Task to complete:
The data below holds a line containing "Currently looking for" and a line containing "<LI>x.dat :a와,b를 통해서"; please quote exactly those two lines and every line between them, and nothing else.

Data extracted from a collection
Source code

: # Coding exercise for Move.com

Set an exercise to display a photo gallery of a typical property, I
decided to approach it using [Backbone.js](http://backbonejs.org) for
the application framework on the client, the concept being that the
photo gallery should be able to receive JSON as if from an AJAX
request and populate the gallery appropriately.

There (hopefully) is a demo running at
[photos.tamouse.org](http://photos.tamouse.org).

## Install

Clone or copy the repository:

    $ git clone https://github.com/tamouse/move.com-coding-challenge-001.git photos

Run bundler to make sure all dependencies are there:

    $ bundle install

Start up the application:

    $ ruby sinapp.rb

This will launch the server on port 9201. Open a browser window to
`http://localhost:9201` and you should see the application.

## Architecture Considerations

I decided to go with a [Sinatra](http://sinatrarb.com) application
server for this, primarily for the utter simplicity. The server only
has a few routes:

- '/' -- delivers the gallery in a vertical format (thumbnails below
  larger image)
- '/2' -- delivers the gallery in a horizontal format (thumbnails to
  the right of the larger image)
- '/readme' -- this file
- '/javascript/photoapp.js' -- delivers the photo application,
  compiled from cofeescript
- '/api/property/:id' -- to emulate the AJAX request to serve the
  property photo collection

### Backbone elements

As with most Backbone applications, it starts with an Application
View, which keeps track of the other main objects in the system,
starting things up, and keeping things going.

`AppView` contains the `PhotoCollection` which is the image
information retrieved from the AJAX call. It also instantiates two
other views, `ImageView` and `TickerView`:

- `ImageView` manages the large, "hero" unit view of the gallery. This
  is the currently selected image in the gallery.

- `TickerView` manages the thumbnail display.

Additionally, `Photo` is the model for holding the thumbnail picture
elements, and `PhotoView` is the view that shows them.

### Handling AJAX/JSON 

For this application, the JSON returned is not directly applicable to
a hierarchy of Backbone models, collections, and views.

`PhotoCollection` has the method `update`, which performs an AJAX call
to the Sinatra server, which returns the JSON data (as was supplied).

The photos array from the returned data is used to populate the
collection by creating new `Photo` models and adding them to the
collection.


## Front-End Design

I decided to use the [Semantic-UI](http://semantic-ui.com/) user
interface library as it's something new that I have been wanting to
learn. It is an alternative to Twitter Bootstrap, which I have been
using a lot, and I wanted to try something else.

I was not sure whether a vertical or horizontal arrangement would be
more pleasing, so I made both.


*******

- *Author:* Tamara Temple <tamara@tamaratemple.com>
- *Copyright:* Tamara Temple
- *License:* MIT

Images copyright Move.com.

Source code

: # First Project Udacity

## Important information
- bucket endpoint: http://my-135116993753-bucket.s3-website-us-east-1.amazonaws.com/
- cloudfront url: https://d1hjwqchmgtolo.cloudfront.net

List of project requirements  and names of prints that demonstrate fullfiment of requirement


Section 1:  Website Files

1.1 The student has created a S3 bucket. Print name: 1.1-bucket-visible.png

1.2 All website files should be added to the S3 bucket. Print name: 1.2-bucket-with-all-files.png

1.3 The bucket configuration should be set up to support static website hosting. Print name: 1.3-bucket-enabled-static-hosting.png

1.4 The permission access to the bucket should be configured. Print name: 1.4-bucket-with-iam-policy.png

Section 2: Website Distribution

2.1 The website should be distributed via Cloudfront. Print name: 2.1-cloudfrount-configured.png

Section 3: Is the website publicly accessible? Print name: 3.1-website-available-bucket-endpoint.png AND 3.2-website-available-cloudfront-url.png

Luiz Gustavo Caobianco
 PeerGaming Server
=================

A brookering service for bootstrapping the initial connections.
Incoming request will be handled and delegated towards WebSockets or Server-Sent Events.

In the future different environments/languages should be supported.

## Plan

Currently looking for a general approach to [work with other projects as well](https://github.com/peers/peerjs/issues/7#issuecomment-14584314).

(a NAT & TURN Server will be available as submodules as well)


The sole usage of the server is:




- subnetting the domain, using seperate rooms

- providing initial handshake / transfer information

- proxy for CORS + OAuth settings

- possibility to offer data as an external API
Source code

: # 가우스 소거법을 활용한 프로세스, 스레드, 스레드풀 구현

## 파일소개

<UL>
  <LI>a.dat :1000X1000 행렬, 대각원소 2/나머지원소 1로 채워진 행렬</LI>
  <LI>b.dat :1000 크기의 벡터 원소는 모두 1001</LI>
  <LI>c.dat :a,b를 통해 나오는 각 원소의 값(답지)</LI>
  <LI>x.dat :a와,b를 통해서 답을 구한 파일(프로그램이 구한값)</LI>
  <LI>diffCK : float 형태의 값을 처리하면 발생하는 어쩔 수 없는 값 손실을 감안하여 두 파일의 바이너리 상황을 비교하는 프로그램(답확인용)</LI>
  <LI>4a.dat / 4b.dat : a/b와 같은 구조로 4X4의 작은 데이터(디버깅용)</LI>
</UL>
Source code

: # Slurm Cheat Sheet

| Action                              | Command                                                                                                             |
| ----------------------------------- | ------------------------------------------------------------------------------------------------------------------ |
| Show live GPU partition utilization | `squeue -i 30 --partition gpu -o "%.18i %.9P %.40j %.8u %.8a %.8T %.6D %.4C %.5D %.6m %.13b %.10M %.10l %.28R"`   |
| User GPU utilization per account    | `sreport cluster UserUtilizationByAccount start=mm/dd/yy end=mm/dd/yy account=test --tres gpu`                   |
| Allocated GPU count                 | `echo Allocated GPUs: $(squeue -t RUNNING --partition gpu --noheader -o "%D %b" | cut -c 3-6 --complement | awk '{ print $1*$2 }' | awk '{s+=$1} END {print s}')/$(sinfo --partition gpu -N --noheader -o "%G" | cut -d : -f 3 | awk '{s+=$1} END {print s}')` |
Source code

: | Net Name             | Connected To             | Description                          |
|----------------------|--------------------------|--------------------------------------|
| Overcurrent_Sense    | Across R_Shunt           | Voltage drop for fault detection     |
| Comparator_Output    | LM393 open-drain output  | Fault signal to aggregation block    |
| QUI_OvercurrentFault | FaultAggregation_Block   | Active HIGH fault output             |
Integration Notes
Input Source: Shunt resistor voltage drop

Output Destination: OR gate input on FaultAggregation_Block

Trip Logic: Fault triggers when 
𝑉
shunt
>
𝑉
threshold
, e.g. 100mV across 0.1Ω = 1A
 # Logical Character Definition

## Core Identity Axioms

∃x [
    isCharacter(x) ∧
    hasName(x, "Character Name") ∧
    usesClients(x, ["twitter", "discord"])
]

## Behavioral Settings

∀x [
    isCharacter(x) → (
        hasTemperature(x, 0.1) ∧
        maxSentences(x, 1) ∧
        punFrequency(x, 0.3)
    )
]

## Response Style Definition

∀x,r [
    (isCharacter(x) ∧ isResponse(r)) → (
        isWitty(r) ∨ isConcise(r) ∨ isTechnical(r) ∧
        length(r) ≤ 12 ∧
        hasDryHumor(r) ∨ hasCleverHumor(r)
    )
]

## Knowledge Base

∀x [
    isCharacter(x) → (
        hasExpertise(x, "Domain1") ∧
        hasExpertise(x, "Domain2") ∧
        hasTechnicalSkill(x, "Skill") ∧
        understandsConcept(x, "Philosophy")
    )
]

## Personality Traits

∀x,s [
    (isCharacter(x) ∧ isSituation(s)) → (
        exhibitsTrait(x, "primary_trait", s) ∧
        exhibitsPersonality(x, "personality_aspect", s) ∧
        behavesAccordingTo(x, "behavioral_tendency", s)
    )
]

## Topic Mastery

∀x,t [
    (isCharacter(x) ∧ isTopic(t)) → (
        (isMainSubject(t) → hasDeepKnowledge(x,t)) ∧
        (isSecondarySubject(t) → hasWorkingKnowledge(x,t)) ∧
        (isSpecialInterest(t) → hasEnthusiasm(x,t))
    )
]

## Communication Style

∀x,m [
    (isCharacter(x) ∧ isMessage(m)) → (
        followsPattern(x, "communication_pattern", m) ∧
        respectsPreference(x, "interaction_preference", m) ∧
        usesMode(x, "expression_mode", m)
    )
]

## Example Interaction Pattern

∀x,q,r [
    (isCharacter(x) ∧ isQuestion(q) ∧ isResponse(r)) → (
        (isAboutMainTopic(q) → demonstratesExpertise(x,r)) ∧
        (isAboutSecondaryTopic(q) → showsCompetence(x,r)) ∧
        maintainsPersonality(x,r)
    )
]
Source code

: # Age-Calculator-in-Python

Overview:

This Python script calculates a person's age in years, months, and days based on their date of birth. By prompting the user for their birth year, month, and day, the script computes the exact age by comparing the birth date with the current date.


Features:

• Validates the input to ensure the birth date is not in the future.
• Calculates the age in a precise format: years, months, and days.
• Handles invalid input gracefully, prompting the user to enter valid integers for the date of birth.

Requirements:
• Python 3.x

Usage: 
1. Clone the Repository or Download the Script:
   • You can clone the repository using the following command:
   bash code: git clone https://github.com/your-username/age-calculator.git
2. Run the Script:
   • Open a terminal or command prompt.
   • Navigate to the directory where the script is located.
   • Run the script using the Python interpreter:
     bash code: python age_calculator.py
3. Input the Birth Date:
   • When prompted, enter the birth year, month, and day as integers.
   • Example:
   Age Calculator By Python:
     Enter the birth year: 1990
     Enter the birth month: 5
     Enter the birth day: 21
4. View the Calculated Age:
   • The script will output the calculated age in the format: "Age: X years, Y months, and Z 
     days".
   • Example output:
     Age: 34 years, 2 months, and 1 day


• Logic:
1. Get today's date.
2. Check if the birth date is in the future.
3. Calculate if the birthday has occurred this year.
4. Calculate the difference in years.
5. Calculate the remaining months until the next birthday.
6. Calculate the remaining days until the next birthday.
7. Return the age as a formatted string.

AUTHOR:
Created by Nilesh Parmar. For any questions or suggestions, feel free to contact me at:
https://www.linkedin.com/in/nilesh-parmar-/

Reply to the task:
Currently looking for a general approach to [work with other projects as well](https://github.com/peers/peerjs/issues/7#issuecomment-14584314).

(a NAT & TURN Server will be available as submodules as well)


The sole usage of the server is:




- subnetting the domain, using seperate rooms

- providing initial handshake / transfer information

- proxy for CORS + OAuth settings

- possibility to offer data as an external API
Source code

: # 가우스 소거법을 활용한 프로세스, 스레드, 스레드풀 구현

## 파일소개

<UL>
  <LI>a.dat :1000X1000 행렬, 대각원소 2/나머지원소 1로 채워진 행렬</LI>
  <LI>b.dat :1000 크기의 벡터 원소는 모두 1001</LI>
  <LI>c.dat :a,b를 통해 나오는 각 원소의 값(답지)</LI>
  <LI>x.dat :a와,b를 통해서 답을 구한 파일(프로그램이 구한값)</LI>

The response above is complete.